* _What you should do_: Only one stretch of the records below should be repeated. It starts with the line containing "before you start](#what-to-know-before-you-start)" and goes on through the line containing "[Planning for using", exactly as written.

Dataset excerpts
----------

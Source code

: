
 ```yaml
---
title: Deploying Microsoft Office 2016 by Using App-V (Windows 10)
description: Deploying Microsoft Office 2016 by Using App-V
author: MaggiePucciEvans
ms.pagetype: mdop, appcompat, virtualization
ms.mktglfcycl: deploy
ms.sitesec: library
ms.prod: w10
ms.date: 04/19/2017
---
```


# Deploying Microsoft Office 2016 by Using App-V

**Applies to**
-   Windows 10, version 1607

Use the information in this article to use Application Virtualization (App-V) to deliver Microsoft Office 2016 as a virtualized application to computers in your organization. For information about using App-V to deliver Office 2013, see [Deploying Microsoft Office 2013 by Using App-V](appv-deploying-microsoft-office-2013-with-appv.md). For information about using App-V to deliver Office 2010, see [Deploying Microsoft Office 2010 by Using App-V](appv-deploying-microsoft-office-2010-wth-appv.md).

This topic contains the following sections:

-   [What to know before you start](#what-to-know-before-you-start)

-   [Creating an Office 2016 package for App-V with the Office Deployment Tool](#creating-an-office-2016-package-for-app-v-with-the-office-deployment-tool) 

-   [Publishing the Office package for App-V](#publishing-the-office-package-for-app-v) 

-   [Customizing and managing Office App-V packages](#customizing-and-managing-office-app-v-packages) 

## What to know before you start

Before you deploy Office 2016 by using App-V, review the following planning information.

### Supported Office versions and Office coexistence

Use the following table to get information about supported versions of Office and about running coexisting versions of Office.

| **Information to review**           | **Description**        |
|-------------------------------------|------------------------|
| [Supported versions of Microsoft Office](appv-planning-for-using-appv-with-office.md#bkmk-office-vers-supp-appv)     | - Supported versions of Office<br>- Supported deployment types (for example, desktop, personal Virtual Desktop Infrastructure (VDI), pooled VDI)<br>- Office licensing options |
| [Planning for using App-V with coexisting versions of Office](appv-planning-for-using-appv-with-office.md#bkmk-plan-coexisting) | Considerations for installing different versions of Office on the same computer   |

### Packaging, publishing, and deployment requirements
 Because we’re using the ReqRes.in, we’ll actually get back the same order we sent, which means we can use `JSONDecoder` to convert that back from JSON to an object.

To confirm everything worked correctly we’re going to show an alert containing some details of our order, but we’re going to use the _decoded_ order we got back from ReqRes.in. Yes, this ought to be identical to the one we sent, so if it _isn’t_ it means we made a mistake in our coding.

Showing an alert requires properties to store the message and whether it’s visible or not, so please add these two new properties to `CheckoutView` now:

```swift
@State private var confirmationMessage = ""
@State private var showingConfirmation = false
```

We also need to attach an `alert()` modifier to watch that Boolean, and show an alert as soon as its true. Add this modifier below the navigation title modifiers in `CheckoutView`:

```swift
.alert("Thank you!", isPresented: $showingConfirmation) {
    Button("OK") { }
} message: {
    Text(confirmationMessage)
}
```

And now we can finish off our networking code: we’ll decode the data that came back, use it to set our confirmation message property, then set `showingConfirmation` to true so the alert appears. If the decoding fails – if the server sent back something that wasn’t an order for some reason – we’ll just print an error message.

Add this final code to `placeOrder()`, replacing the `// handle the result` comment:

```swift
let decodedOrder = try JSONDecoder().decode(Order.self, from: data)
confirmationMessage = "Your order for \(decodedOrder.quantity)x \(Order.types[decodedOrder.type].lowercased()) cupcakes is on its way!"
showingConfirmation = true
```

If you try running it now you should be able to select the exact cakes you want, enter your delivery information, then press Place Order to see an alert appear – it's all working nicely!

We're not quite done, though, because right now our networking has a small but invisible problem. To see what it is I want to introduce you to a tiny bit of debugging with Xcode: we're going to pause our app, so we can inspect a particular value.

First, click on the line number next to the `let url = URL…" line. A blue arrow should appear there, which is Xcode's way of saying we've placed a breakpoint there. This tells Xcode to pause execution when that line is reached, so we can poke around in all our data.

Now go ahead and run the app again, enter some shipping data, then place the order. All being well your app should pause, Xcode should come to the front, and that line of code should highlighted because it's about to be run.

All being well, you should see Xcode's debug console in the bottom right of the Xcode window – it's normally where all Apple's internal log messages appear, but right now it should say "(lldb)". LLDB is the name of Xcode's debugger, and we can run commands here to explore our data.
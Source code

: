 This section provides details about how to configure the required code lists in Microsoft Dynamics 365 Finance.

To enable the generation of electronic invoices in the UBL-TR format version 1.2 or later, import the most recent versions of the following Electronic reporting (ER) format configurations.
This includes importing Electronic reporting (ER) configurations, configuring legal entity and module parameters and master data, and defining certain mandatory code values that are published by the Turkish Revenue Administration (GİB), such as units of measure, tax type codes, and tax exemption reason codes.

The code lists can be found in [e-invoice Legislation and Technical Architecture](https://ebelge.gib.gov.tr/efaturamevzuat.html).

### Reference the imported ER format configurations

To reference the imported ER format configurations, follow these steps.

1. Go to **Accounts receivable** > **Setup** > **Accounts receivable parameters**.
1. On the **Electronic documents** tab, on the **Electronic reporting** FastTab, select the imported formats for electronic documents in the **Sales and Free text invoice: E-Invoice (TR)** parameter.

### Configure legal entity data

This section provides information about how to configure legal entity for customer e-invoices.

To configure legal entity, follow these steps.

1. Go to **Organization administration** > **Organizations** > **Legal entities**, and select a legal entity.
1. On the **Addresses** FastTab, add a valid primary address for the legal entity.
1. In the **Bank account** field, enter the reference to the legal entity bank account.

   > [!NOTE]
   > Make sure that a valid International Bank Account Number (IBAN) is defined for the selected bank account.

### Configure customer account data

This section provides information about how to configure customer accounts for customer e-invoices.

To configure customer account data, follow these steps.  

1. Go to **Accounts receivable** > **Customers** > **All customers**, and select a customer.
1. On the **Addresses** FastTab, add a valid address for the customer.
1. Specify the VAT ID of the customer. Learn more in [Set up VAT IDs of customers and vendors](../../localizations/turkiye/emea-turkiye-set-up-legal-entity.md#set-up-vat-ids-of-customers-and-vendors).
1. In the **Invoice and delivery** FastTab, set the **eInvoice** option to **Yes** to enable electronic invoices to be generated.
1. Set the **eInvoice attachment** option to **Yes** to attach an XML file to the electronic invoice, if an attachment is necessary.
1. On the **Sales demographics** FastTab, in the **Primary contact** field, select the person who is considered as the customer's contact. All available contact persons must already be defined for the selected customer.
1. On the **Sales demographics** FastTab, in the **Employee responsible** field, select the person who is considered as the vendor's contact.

----------

* _Solution to the problem_:
-   [What to know before you start](#what-to-know-before-you-start)

-   [Creating an Office 2016 package for App-V with the Office Deployment Tool](#creating-an-office-2016-package-for-app-v-with-the-office-deployment-tool) 

-   [Publishing the Office package for App-V](#publishing-the-office-package-for-app-v) 

-   [Customizing and managing Office App-V packages](#customizing-and-managing-office-app-v-packages) 

## What to know before you start

Before you deploy Office 2016 by using App-V, review the following planning information.

### Supported Office versions and Office coexistence

Use the following table to get information about supported versions of Office and about running coexisting versions of Office.

| **Information to review**           | **Description**        |
|-------------------------------------|------------------------|
| [Supported versions of Microsoft Office](appv-planning-for-using-appv-with-office.md#bkmk-office-vers-supp-appv)     | - Supported versions of Office<br>- Supported deployment types (for example, desktop, personal Virtual Desktop Infrastructure (VDI), pooled VDI)<br>- Office licensing options |
| [Planning for using App-V with coexisting versions of Office](appv-planning-for-using-appv-with-office.md#bkmk-plan-coexisting) | Considerations for installing different versions of Office on the same computer   |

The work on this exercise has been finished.